Jacob Manu

No. 9 – Washington Huskies
- Position: Linebacker
- Class: Senior

Personal information
- Born: January 4, 2003 (age 23)
- Listed height: 5 ft 9 in (1.75 m)
- Listed weight: 222 lb (101 kg)

Career information
- High school: Servite (Anaheim, California)
- College: Arizona (2022–2024); Washington (2025–present);

Awards and highlights
- First-team All-Pac-12 (2023);
- Stats at ESPN

= Jacob Manu =

American football player (born 2003)

Jacob Manu (born January 4, 2003) is an American college football linebacker for the Washington Huskies. He previously played for the Arizona Wildcats.

== Early life ==
Manu attended Servite High School in Anaheim, California.
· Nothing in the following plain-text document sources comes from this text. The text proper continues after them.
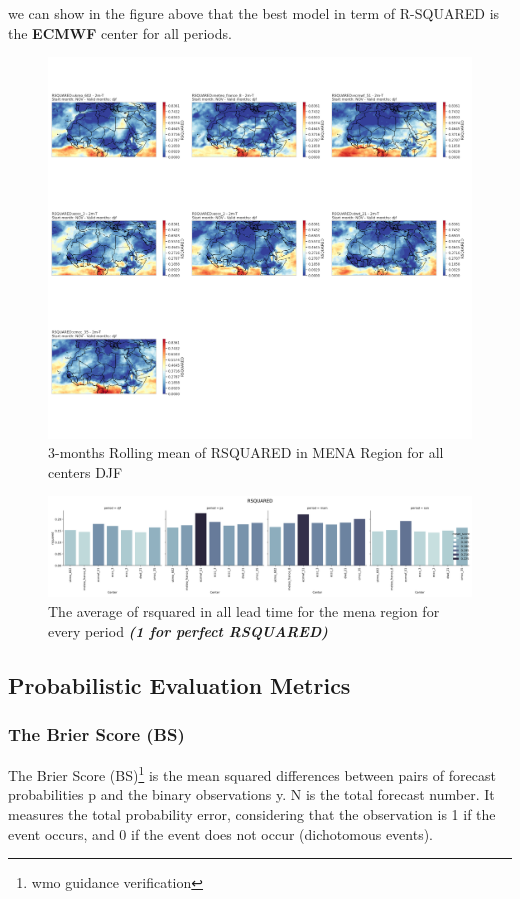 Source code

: we can show in the figure above that the best model in term of R-SQUARED is the \textbf{ECMWF} center for all periods.

\begin{figure}[H]
\includegraphics[scale=0.3]{RSQUARED_DJF.png}
\caption{3-months Rolling mean of RSQUARED in MENA Region for all centers DJF}
\end{figure}


\begin{figure}[H]
	\centering
	\includegraphics[scale=0.3]{rsquared.png}
	\caption{The average of rsquared in all lead time for the mena region for every period \textbf{\textit{(1 for perfect RSQUARED)} }}

\end{figure}



\subsection{Probabilistic Evaluation Metrics}

\subsubsection{The Brier Score (BS)}
The Brier Score (BS)\footnote{wmo guidance verification} is the mean squared differences between pairs of forecast probabilities p and the binary observations y. N is the total forecast number. It measures the total probability error, considering that the observation is 1 if the event occurs, and 0 if the event does not occur (dichotomous events).

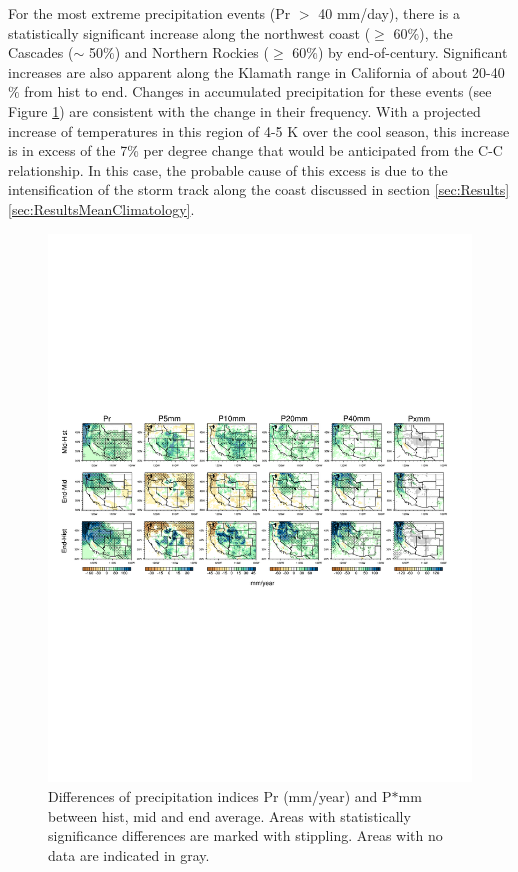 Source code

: For the most extreme precipitation events (Pr $>$ 40 mm/day), there is a statistically significant increase along the northwest coast ($\geq$ 60$\%$), the Cascades ($\sim$ 50$\%$) and Northern Rockies ($\geq$ 60$\%$) by end-of-century. Significant increases are also apparent along the Klamath range in California of about 20-40$\%$ from \textsf{hist} to \textsf{end}. Changes in accumulated precipitation for these events (see Figure \ref{fig:difIndex2}) are consistent with the change in their frequency.  With a projected increase of temperatures in this region of 4-5 K over the cool season, this increase is in excess of the 7\% per degree change that would be anticipated from the C-C relationship.  In this case, the probable cause of this excess is due to the intensification of the storm track along the coast discussed in section \ref{sec:Results}\ref{sec:ResultsMeanClimatology}.

\begin{figure}
\begin{center}
\includegraphics[width=8in, trim={0.6cm 9.5cm 1.0cm 9.0cm},clip]{wd_index_all_years_part2.pdf}
\caption{Differences of precipitation indices Pr (mm/year) and P$\ast$mm between \textsf{hist}, \textsf{mid} and \textsf{end} average.  Areas with statistically significance differences are marked with stippling.  Areas with no data are indicated in gray.}
\label{fig:difIndex2}
\end{center}
\end{figure}


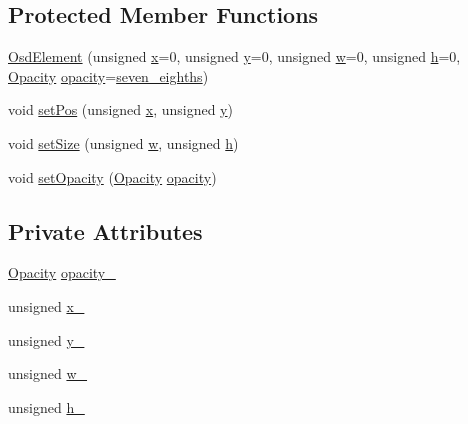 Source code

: \subsection*{Protected Member Functions}
\begin{DoxyCompactItemize}
\item 
\hyperlink{classgambatte_1_1OsdElement_a336e0cfacaf884c2a58ff8e9c3f16b29}{Osd\+Element} (unsigned \hyperlink{classgambatte_1_1OsdElement_a76531a91472fdd9166a5536e1ff8f420}{x}=0, unsigned \hyperlink{classgambatte_1_1OsdElement_a5f0f2260752e7f2ebcc93b1007c5c0f7}{y}=0, unsigned \hyperlink{classgambatte_1_1OsdElement_ae7609268223e37561e634323cea5a467}{w}=0, unsigned \hyperlink{classgambatte_1_1OsdElement_a06b0891145ca9aac2d10cf9646681ce3}{h}=0, \hyperlink{classgambatte_1_1OsdElement_a1e52ecfbc0d4337e1f2b38d6c4a97636}{Opacity} \hyperlink{classgambatte_1_1OsdElement_a17774fcbd38501a675f3dfb616be23ad}{opacity}=\hyperlink{classgambatte_1_1OsdElement_a1e52ecfbc0d4337e1f2b38d6c4a97636a1f8c4eebdca1a18dff836db5d55de550}{seven\+\_\+eighths})
\item 
void \hyperlink{classgambatte_1_1OsdElement_a5db63583e31737345cb0109d117077c7}{set\+Pos} (unsigned \hyperlink{classgambatte_1_1OsdElement_a76531a91472fdd9166a5536e1ff8f420}{x}, unsigned \hyperlink{classgambatte_1_1OsdElement_a5f0f2260752e7f2ebcc93b1007c5c0f7}{y})
\item 
void \hyperlink{classgambatte_1_1OsdElement_a566b89fc3cb39184c482e00352f7efda}{set\+Size} (unsigned \hyperlink{classgambatte_1_1OsdElement_ae7609268223e37561e634323cea5a467}{w}, unsigned \hyperlink{classgambatte_1_1OsdElement_a06b0891145ca9aac2d10cf9646681ce3}{h})
\item 
void \hyperlink{classgambatte_1_1OsdElement_acd4544536520e9d9ad3d19a38215a82d}{set\+Opacity} (\hyperlink{classgambatte_1_1OsdElement_a1e52ecfbc0d4337e1f2b38d6c4a97636}{Opacity} \hyperlink{classgambatte_1_1OsdElement_a17774fcbd38501a675f3dfb616be23ad}{opacity})
\end{DoxyCompactItemize}
\subsection*{Private Attributes}
\begin{DoxyCompactItemize}
\item 
\hyperlink{classgambatte_1_1OsdElement_a1e52ecfbc0d4337e1f2b38d6c4a97636}{Opacity} \hyperlink{classgambatte_1_1OsdElement_a8e0c08fc4f238f49f1be0ab1e1c8c3ae}{opacity\+\_\+}
\item 
unsigned \hyperlink{classgambatte_1_1OsdElement_a87363dded4d84ae8e2651ad8b47fe1cd}{x\+\_\+}
\item 
unsigned \hyperlink{classgambatte_1_1OsdElement_a456ab2afbbcb863d4f1cec020b474526}{y\+\_\+}
\item 
unsigned \hyperlink{classgambatte_1_1OsdElement_af24341f068a6b693b9a2c79aeb30feec}{w\+\_\+}
\item 
unsigned \hyperlink{classgambatte_1_1OsdElement_ad1b57b8c319726dcf85c1ce1a5d5e73b}{h\+\_\+}
\end{DoxyCompactItemize}



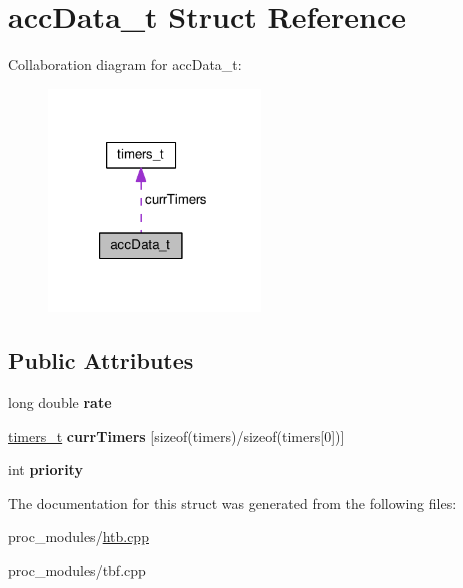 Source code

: \hypertarget{structaccData__t}{}\section{acc\+Data\+\_\+t Struct Reference}
\label{structaccData__t}


Collaboration diagram for acc\+Data\+\_\+t\+:
\nopagebreak
\begin{figure}[H]
\begin{center}
\leavevmode
\includegraphics[width=160pt]{structaccData__t__coll__graph}
\end{center}
\end{figure}
\subsection*{Public Attributes}
\begin{DoxyCompactItemize}
\item 
\mbox{\label{structaccData__t_a859abfd6c5404dced9d7a97c47c387fc}} 
long double {\bfseries rate}
\item 
\mbox{\label{structaccData__t_aba708e064c9e6733c3dff480d95344ed}} 
\hyperlink{structtimers__t}{timers\+\_\+t} {\bfseries curr\+Timers} \mbox{[}sizeof(timers)/sizeof(timers\mbox{[}0\mbox{]})\mbox{]}
\item 
\mbox{\label{structaccData__t_ab78550adb7a688c78ef8995de5b89bff}} 
int {\bfseries priority}
\end{DoxyCompactItemize}


The documentation for this struct was generated from the following files\+:\begin{DoxyCompactItemize}
\item 
proc\+\_\+modules/\hyperlink{htb_8cpp}{htb.\+cpp}\item 
proc\+\_\+modules/tbf.\+cpp\end{DoxyCompactItemize}
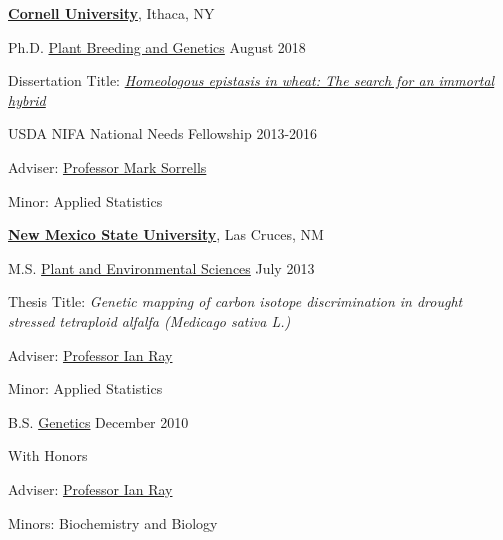 \documentclass[10pt]{article}
\newcommand{\blankline}{\quad\pagebreak[3]}
\newcommand{\halfblankline}{\quad\vspace{-0.5\baselineskip}\pagebreak[3]}
\begin{document}
\href{https://www.cornell.edu/}{\textbf{Cornell University}},
Ithaca, NY
\begin{outerlist}

\item[] Ph.D.
        \href{https://plbrgen.cals.cornell.edu/}
             {Plant Breeding and Genetics} \hfill August 2018
        \begin{innerlist}
        \item Dissertation Title: \href{https://ecommons.cornell.edu/handle/1813/59754}{\emph{Homeologous epistasis in wheat: The search for an immortal hybrid}}%
        \item USDA NIFA National Needs Fellowship 2013-2016
         \item Adviser:
              \href{https://plbrgen.cals.cornell.edu/people/mark-sorrells}
                   {Professor Mark Sorrells}
        \item Minor: Applied Statistics
        \end{innerlist}
        \halfblankline
\end{outerlist}

\blankline

\href{https://www.nmsu.edu/}{\textbf{New Mexico State University}},
Las Cruces, NM
\begin{outerlist}

\item[] M.S.
        \href{https://www.nmsu.edu/}
             {Plant and Environmental Sciences} \hfill July 2013
        \begin{innerlist}
        \item Thesis Title: \emph{Genetic mapping of carbon isotope discrimination in drought stressed tetraploid alfalfa (\emph{Medicago sativa} L.)}
        \item Adviser:
              \href{http://aces.nmsu.edu/academics/pes/ian-ray.html}
                   {Professor Ian Ray}
        \item Minor: Applied Statistics
        \end{innerlist}

\item[] B.S.
        \href{http://aces.nmsu.edu/academics/pes/genetics-degree.html}
             {Genetics} \hfill December 2010
        \begin{innerlist}
        \item With Honors
        \item Adviser:
              \href{http://aces.nmsu.edu/academics/pes/ian-ray.html}
                   {Professor Ian Ray}
        \item Minors: Biochemistry and Biology
        \end{innerlist}

\end{outerlist}
\end{document}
Rated as a three-star recruit, he committed to play college football for the Arizona Wildcats.

== College career ==
=== Arizona ===
In week twelve of the 2022 season, Manu was named the Pac-12 Conference freshman of the week after notching ten tackles and a pass deflection in an upset win over #12 UCLA. He finished the season with 54 tackles, with four being for a loss, a sack, and a pass deflection. Heading into the 2023 season, Manu was named a team captain. That season, he recorded 116 tackles, with nine and a half being for a loss, six and a half sacks, and an interception, en route to being named first-team all-Pac-12.

On December 8, 2024, Manu announced that he would enter the NCAA transfer portal.

=== Washington ===
On December 20, 2024, Manu announced that he would transfer to Washington.